BOCA RATON, Fla. — Nestled between Dixie Highway and Federal Highway in Boca Raton, Pastor Ronald Brown of Ebenezer Missionary Baptist Church says Pearl City has a story to tell.
"Pearl City was actually here before Boca Raton was here," Brown said.
Originally a segregated stretch of 15 acres set aside for Black farm workers in 1915, Pearl City has stood the test of time.
Brown added, "It means so much because it's prime property."
It's rich in history.
At the time it was created, Pearl City, a so called "brand new colored city," was designated for Black migrant workers instrumental to agriculture in the area.

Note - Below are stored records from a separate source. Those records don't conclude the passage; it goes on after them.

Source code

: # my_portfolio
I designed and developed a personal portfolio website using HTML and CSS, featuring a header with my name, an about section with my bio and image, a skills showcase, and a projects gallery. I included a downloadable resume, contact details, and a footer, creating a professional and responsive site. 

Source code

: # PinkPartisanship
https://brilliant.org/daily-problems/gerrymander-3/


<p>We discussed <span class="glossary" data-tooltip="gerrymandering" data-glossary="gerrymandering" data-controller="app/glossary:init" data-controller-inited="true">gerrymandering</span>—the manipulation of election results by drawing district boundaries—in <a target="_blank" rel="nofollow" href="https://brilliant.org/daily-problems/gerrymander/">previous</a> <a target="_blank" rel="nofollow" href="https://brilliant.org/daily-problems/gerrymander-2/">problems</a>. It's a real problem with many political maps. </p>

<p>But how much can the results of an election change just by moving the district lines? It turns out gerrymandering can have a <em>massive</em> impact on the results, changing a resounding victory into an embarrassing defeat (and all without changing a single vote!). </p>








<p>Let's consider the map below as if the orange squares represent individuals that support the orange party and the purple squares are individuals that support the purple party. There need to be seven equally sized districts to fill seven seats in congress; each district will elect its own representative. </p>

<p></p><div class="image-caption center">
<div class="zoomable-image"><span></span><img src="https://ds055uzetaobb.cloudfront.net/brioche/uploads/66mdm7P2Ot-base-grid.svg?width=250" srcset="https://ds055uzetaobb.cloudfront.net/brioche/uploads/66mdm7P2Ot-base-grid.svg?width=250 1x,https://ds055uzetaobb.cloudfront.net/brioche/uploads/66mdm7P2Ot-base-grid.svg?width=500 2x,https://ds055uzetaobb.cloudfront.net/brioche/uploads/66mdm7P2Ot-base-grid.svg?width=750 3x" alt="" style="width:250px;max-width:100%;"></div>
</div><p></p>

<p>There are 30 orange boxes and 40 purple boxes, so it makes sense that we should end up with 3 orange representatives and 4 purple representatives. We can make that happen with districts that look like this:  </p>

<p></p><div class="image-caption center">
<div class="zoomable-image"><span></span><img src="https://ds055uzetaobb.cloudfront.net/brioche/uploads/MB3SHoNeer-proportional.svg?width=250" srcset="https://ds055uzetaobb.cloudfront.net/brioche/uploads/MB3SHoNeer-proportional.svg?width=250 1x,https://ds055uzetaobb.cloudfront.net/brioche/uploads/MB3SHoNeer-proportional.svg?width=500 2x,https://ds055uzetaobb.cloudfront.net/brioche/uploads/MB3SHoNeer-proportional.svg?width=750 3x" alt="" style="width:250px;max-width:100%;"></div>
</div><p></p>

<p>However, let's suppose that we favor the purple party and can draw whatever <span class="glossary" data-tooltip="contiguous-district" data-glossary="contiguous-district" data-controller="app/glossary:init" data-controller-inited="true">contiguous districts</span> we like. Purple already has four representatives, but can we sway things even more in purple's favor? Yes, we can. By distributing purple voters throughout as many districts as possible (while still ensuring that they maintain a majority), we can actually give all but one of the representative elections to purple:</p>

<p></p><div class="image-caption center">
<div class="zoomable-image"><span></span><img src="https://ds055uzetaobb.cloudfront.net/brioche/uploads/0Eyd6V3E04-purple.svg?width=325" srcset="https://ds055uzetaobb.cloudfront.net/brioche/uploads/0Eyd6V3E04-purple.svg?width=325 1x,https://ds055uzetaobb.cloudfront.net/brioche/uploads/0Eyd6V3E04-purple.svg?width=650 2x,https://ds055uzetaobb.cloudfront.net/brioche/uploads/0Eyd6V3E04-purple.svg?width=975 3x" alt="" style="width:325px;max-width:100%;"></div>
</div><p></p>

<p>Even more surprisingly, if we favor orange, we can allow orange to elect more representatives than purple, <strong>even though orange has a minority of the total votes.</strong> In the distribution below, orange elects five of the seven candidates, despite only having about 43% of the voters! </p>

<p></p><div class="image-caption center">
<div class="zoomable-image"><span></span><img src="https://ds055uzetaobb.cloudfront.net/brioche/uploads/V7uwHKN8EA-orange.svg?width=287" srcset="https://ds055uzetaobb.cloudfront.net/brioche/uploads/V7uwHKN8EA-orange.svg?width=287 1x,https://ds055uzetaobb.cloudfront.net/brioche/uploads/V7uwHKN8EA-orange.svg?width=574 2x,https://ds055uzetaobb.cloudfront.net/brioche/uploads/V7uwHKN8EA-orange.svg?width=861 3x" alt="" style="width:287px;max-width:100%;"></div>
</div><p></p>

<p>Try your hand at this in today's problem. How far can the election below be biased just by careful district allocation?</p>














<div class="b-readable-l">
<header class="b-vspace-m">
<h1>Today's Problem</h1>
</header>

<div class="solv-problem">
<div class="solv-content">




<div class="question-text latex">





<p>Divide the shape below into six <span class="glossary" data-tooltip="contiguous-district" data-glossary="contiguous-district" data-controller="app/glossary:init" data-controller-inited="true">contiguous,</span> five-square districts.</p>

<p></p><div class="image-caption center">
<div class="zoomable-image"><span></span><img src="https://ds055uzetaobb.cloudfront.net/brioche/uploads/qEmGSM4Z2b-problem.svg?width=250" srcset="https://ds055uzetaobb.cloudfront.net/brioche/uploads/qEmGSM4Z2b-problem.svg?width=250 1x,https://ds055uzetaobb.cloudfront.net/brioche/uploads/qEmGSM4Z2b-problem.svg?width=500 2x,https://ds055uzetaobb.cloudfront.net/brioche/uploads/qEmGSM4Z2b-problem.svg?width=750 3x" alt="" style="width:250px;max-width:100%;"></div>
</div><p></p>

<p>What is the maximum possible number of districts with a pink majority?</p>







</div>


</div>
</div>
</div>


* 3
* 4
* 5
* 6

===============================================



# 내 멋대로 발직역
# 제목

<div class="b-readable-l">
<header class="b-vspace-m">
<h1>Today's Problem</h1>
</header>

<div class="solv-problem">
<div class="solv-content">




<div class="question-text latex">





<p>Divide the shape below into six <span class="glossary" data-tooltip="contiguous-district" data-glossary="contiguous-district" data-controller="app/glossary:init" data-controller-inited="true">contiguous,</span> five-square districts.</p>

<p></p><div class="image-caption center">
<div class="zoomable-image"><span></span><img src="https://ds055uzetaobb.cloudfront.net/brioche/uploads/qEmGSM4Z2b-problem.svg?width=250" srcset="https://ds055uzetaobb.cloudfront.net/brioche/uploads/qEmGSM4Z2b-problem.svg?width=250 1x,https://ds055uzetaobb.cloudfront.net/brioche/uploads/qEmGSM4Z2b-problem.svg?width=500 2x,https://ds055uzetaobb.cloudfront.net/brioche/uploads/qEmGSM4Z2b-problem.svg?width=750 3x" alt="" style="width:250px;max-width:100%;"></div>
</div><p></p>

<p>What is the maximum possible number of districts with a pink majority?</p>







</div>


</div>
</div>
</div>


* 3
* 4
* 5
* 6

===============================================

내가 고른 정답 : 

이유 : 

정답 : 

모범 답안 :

"Since the harvesting became so plentiful, they decided just to give them this plot of land, which is Pearl City, and that way they can keep the workers here on a regular basis year-round," Brownsaid.
The ground still remains fertile and its people dedicated to preserving Pearl City’s legacy. A collaborative effort between Boca Raton and Pearl City leaders and Developing Interracial Social Change (DISC) are behind a new community garden project.
"It's great to see so many volunteers to make a beautiful community garden on historic Pearl City," Mayor Scott Singer said.
Community member John Martin brought his grandsons to a recent groundbreaking where different cross sections unified with the goal of polishing a gem in the community.
"When you plant a seed and watch it grow, it's just like life," Martin said, beaming at his grandsons. "Whatever we plant in them, we want it to grow and when they get older, we want to see the fruits we plant in them."
Martin said he wants his grandkids to learn the lesson that hard work pays off. That unity, Brown said. is the key to success.
"When we lay a lot of our differences aside and work together, we all seem like the same people," Brown said.